Stored data:
══════════════════════════════
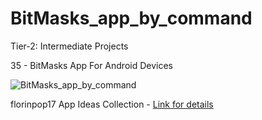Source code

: # BitMasks_app_by_command

Tier-2: Intermediate Projects

35 - BitMasks App For Android Devices

![BitMasks_app_by_command](https://user-images.githubusercontent.com/50905347/132006150-a98b8750-6d69-43da-a113-061447f65a53.jpg)

florinpop17 App Ideas Collection - [Link for details](https://github.com/florinpop17/app-ideas)
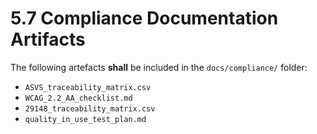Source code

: # 5.7 Compliance Documentation Artifacts

The following artefacts **shall** be included in the `docs/compliance/` folder:

- `ASVS_traceability_matrix.csv`
- `WCAG_2.2_AA_checklist.md`
- `29148_traceability_matrix.csv`
- `quality_in_use_test_plan.md`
══════════════════════════════
Problem details>
Only the pictures are to be excluded; all other parts of the records above are to be given exactly.

Answer to the exercise>
Source code

: # BitMasks_app_by_command

Tier-2: Intermediate Projects

35 - BitMasks App For Android Devices

![BitMasks_app_by_command](https://user-images.githubusercontent.com/50905347/132006150-a98b8750-6d69-43da-a113-061447f65a53.jpg)

florinpop17 App Ideas Collection - [Link for details](https://github.com/florinpop17/app-ideas)
Source code

: # 5.7 Compliance Documentation Artifacts

The following artefacts **shall** be included in the `docs/compliance/` folder:

- `ASVS_traceability_matrix.csv`
- `WCAG_2.2_AA_checklist.md`
- `29148_traceability_matrix.csv`
- `quality_in_use_test_plan.md`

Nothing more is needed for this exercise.